Combine dry ingredients. Cut in shortening. Mix egg and milk together and add to dry ingredients all at once. Stir until dough just follows fork around the bowl. Turn out on lightly floured board and knead tenderly about 20 strokes. Roll out 3/4 inch thick. Cut and bake on ungreased sheet at 450 for 10-14 minutes.

Ok, first of all, since I was looking for ways to use up leftover roast and potatoes, I turned the leftovers out into a large rectangular casserole and dropped the biscuits on top.

So, there was no rolling involved. I will give them another shot and roll them, I promise.

So, the verdict? These are amazing!! Thanks, Diane, the entire family thought they were better than my regular biscuits. (Mine does not include an egg. I think that makes all the difference!)

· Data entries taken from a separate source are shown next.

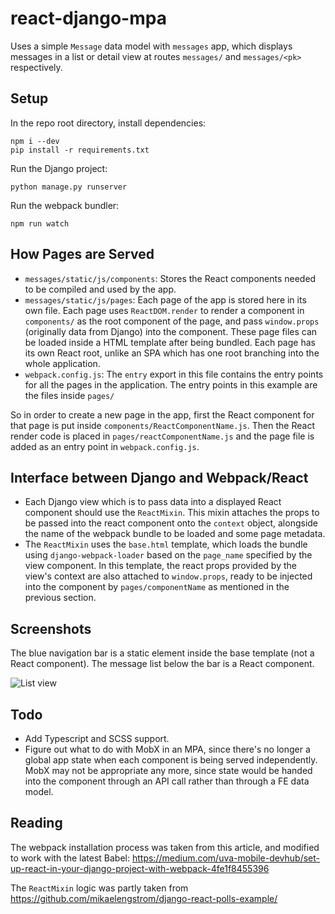 # react-django-mpa

Uses a simple `Message` data model with `messages` app, which displays messages in a list or detail view at routes `messages/` and `messages/<pk>` respectively. 

## Setup
In the repo root directory, install dependencies:
```
npm i --dev
pip install -r requirements.txt
```

Run the Django project:
```
python manage.py runserver
```

Run the webpack bundler:
```
npm run watch
```

## How Pages are Served

* `messages/static/js/components`: Stores the React components needed to be compiled and used by the app.
* `messages/static/js/pages`: Each page of the app is stored here in its own file. Each page uses `ReactDOM.render` to render a component in `components/` as the root component of the page, and pass `window.props` (originally data from Django) into the component. These page files can be loaded inside a HTML template after being bundled. Each page has its own React root, unlike an SPA which has one root branching into the whole application.
* `webpack.config.js`: The `entry` export in this file contains the entry points for all the pages in the application. The entry points in this example are the files inside `pages/`

So in order to create a new page in the app, first the React component for that page is put inside `components/ReactComponentName.js`. Then the React render code is placed in `pages/reactComponentName.js` and the page file is added as an entry point in `webpack.config.js`.

## Interface between Django and Webpack/React

* Each Django view which is to pass data into a displayed React component should use the `ReactMixin`. This mixin attaches the props to be passed into the react component onto the `context` object, alongside the name of the webpack bundle to be loaded and some page metadata. 
* The `ReactMixin` uses the `base.html` template, which loads the bundle using `django-webpack-loader` based on the `page_name` specified by the view component. In this template, the react props provided by the view's context are also attached to `window.props`, ready to be injected into the component by `pages/componentName` as mentioned in the previous section.

## Screenshots
The blue navigation bar is a static element inside the base template (not a React component). The message list below the bar is a React component.

![List view](https://i.imgur.com/IrWxTe1.png)

## Todo
* Add Typescript and SCSS support.
* Figure out what to do with MobX in an MPA, since there's no longer a global app state when each component is being served independently. MobX may not be appropriate any more, since state would be handed into the component through an API call rather than through a FE data model.


## Reading

The webpack installation process was taken from this article, and modified to work with the latest Babel:
https://medium.com/uva-mobile-devhub/set-up-react-in-your-django-project-with-webpack-4fe1f8455396

The `ReactMixin` logic was partly taken from
https://github.com/mikaelengstrom/django-react-polls-example/

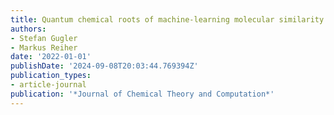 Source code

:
 ```yaml
---
title: Quantum chemical roots of machine-learning molecular similarity descriptors
authors:
- Stefan Gugler
- Markus Reiher
date: '2022-01-01'
publishDate: '2024-09-08T20:03:44.769394Z'
publication_types:
- article-journal
publication: '*Journal of Chemical Theory and Computation*'
---
```

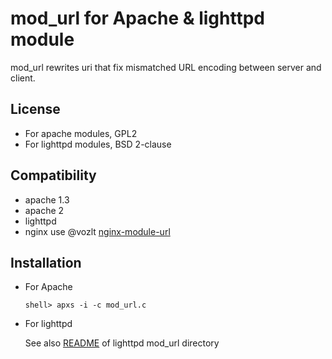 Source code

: mod_url for Apache & lighttpd module
==========

mod_url rewrites uri that fix mismatched URL encoding between server and client.


## License

 * For apache modules, GPL2
 * For lighttpd modules, BSD 2-clause

## Compatibility

 * apache 1.3
 * apache 2
 * lighttpd
 * nginx use @vozlt [nginx-module-url](https://github.com/vozlt/nginx-module-url/)

## Installation

  * For Apache
  
    ```Shell
    shell> apxs -i -c mod_url.c
    ```
  * For lighttpd
  
    See also [README](https://github.com/Joungkyun/mod_url/blob/master/lighttpd/README) of lighttpd mod_url directory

Denise, if you are reading this, try this recipe for your rendition of R.L.'s Cheddar biscuits. These are awesome!


qltmom9 said...

Egg??? Did you leave that out of the recipe? I've been hungry for biscuits. Thanks.~

Lucy (in IN)

MaryLu said...

Oh my! I DID leave out the egg. Yes, please add one egg to the recipe.
I need a better editor!

Diane said...

So glad you finally tried these biscuits. I can hardly convince myself to make any other recipe now. The also make great dumplings in any kind of soup (my favorite being homemade chicken soup). I think I've tried nearly every recipe in the book now, and have to say there are very few that I don't like.

Diane said...

Also, I often find myself using butter or margarine in place of the shortening (partly because we are often out of shortening, and partly because I love that buttery taste!). The rolled biscuits make really good breakfast sandwiches (like at McDonalds).